### Task
Of all the lines below, return only those starting with the line holding "Projects will require" and going on through the line holding "## 21. Configure", exactly as written.

START Records supplied

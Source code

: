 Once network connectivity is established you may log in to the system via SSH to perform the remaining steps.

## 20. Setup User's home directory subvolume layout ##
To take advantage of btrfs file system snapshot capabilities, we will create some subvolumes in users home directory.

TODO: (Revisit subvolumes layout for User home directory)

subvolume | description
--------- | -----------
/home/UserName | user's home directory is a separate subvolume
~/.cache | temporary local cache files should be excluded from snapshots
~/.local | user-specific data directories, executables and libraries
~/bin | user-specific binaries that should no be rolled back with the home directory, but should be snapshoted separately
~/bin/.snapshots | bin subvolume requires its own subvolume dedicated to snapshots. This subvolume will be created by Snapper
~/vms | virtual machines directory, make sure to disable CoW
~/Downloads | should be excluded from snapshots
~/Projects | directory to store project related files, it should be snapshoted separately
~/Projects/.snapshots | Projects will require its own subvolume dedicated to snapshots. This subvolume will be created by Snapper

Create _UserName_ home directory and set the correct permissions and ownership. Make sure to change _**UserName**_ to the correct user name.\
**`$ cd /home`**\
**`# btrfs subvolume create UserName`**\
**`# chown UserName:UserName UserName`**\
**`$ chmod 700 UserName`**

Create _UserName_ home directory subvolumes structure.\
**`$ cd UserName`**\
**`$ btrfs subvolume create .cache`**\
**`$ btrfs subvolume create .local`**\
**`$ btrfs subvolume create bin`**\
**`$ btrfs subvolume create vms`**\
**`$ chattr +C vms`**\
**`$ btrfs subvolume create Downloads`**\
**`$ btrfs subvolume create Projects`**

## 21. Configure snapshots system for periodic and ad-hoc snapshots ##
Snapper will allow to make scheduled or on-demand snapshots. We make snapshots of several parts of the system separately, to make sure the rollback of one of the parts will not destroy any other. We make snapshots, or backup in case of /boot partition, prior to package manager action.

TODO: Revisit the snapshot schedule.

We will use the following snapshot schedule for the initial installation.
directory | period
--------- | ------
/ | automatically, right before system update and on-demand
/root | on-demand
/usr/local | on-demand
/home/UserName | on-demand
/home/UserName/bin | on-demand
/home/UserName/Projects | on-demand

END Records supplied
START Records supplied

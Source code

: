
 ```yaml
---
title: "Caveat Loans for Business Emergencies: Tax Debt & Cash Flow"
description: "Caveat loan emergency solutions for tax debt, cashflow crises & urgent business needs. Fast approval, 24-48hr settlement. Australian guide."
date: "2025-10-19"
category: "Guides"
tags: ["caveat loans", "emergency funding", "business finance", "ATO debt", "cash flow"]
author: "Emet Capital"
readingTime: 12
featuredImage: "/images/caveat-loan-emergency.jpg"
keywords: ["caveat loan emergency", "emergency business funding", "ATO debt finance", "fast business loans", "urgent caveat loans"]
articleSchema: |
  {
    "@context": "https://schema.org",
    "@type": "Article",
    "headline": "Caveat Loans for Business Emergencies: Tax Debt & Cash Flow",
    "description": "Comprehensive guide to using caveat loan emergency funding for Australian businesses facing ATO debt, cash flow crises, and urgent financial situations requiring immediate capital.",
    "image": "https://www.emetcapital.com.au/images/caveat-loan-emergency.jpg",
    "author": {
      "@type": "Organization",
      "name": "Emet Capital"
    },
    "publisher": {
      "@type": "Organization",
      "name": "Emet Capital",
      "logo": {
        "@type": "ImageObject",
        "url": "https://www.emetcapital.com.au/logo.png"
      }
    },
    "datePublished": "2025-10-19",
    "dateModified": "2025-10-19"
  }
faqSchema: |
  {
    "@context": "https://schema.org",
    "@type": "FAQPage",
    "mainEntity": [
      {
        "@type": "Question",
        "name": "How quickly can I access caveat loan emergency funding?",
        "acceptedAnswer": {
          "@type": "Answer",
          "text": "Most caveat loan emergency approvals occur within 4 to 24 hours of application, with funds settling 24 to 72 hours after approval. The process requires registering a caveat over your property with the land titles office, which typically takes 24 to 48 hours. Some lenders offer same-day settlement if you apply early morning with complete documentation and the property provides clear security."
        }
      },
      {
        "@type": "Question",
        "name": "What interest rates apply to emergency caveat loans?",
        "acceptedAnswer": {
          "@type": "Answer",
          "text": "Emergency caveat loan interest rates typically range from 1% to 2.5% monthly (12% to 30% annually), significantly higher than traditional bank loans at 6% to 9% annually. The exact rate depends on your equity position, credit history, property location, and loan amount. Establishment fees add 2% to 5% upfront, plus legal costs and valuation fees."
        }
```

END Records supplied

### Result for this task
~/Projects/.snapshots | Projects will require its own subvolume dedicated to snapshots. This subvolume will be created by Snapper

Create _UserName_ home directory and set the correct permissions and ownership. Make sure to change _**UserName**_ to the correct user name.\
**`$ cd /home`**\
**`# btrfs subvolume create UserName`**\
**`# chown UserName:UserName UserName`**\
**`$ chmod 700 UserName`**

Create _UserName_ home directory subvolumes structure.\
**`$ cd UserName`**\
**`$ btrfs subvolume create .cache`**\
**`$ btrfs subvolume create .local`**\
**`$ btrfs subvolume create bin`**\
**`$ btrfs subvolume create vms`**\
**`$ chattr +C vms`**\
**`$ btrfs subvolume create Downloads`**\
**`$ btrfs subvolume create Projects`**

## 21. Configure snapshots system for periodic and ad-hoc snapshots ##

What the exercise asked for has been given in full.